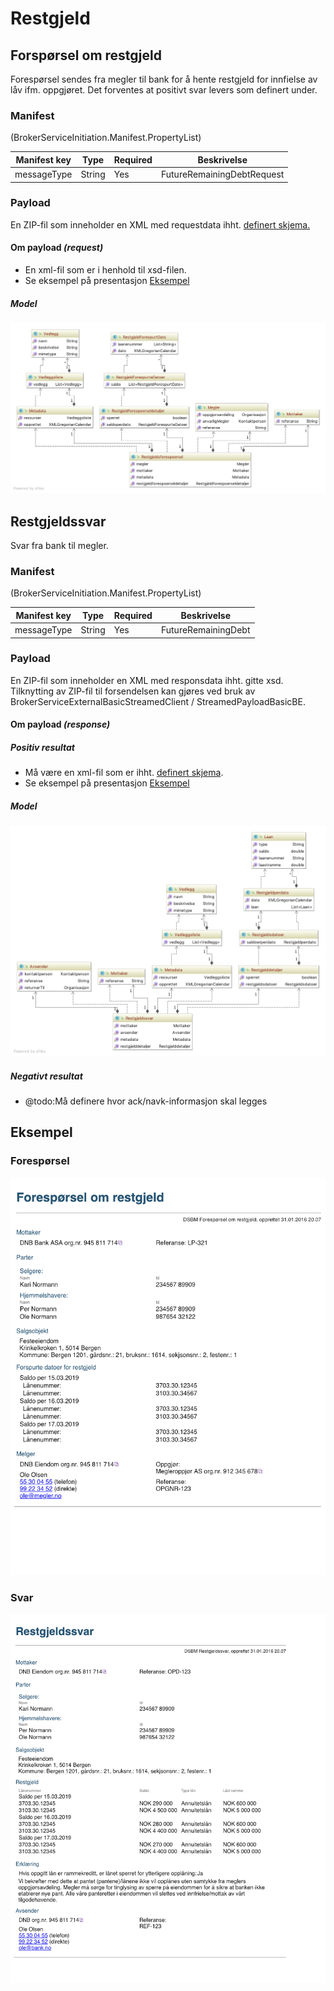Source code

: # Restgjeld

## Forspørsel om restgjeld
Forespørsel sendes fra megler til bank for å hente restgjeld for innfielse av låv ifm. oppgjøret.
Det forventes at positivt svar levers som definert under.

### Manifest
(BrokerServiceInitiation.Manifest.PropertyList)

|Manifest key|Type|Required|Beskrivelse|
|--- |--- |--- |--- |
|messageType|String|Yes|FutureRemainingDebtRequest|

### Payload
En ZIP-fil som inneholder en XML med requestdata ihht. [definert skjema.](./../../../afpant-model\xsd\dsve-1.0.0.xsd)

#### Om payload *(request)*
- En xml-fil som er i henhold til xsd-filen.
- Se eksempel på presentasjon [Eksempel](examples/restgjeldsforespoersel-example-xml.png)

##### Model
![model restgjeldforespørsel](examples/model_restgjeldforespoersel.png "Model for restgjeldsforespørsel")

## Restgjeldssvar
Svar fra bank til megler.

### Manifest
(BrokerServiceInitiation.Manifest.PropertyList)

|Manifest key|Type|Required|Beskrivelse|
|--- |--- |--- |--- |
|messageType|String|Yes|FutureRemainingDebt|

### Payload
En ZIP-fil som inneholder en XML med responsdata ihht. gitte xsd.
Tilknytting av ZIP-fil til forsendelsen kan gjøres ved bruk av BrokerServiceExternalBasicStreamedClient / StreamedPayloadBasicBE.
		
#### Om payload *(response)*

##### Positiv resultat
- Må være en xml-fil som er ihht. [definert skjema](./../../../afpant-model\xsd\dsve-1.0.0.xsd).
- Se eksempel på presentasjon [Eksempel](examples/restgjeldssvar-example-xml.png)

##### Model
![model restgjeldsvar](examples/model_restgjeldsvar.png "Model for restgjeldsvar")

##### Negativt resultat
- @todo:Må definere hvor ack/navk-informasjon skal legges

## Eksempel

### Forespørsel
![Eksempel](examples/restgjeldsforespoersel-example-xml.png)

### Svar
![Eksempel](examples/restgjeldssvar-example-xml.png)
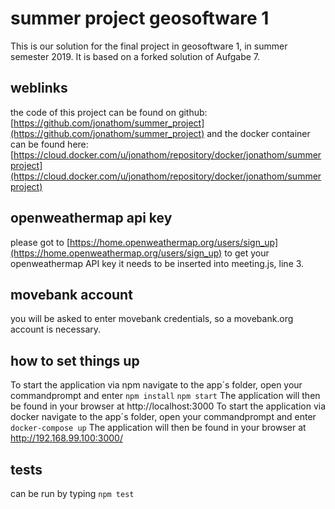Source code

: # summer project geosoftware 1
This is our solution for the final project in geosoftware 1, in summer semester 2019.
It is based on a forked solution of Aufgabe 7.
## weblinks
the code of this project can be found on github: [https://github.com/jonathom/summer_project](https://github.com/jonathom/summer_project)
and the docker container can be found here: [https://cloud.docker.com/u/jonathom/repository/docker/jonathom/summerproject](https://cloud.docker.com/u/jonathom/repository/docker/jonathom/summerproject)
## openweathermap api key
please got to [https://home.openweathermap.org/users/sign_up](https://home.openweathermap.org/users/sign_up) to get your openweathermap API key it needs to be inserted into meeting.js, line 3.
## movebank account
you will be asked to enter movebank credentials, so a movebank.org account is necessary.
## how to set things up
To start the application via npm navigate to the app´s folder, open your commandprompt and enter
`npm install`
`npm start`
The application will then be found in your browser at http://localhost:3000
To start the application via docker navigate to the app´s folder, open your commandprompt and enter
`docker-compose up`
The application will then be found in your browser at http://192.168.99.100:3000/
## tests
can be run by typing `npm test`
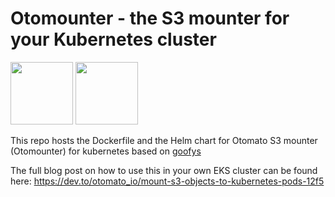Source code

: # Otomounter - the S3 mounter for your Kubernetes cluster

<img src="https://upload.wikimedia.org/wikipedia/commons/thumb/b/bc/Amazon-S3-Logo.svg/440px-Amazon-S3-Logo.svg.png" width="100" height="100">  <img src="https://cdn.icon-icons.com/icons2/2699/PNG/512/amazon_eks_logo_icon_168659.png" width="100" height="100">

This repo hosts the Dockerfile and the Helm chart for Otomato S3 mounter (Otomounter) for kubernetes based on [goofys](https://github.com/kahing/goofys)

The full blog post on how to use this in your own EKS cluster can be found here: https://dev.to/otomato_io/mount-s3-objects-to-kubernetes-pods-12f5
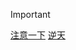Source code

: > [!IMPORTANT]
> [注意一下](https://github.com/Ad-closeNN/Survive618/commit/9176c8c608fceec4156069140e419e1208cc121f#r138671920)
>[逆天](https://github.com/Ad-closeNN/Survive618/commit/9176c8c608fceec4156069140e419e1208cc121f#r138672136)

_Work order:_ Go line by line through the data, copying each one that contains the word "presentasjon".

_Written response:_
- Se eksempel på presentasjon [Eksempel](examples/restgjeldsforespoersel-example-xml.png)
- Se eksempel på presentasjon [Eksempel](examples/restgjeldssvar-example-xml.png)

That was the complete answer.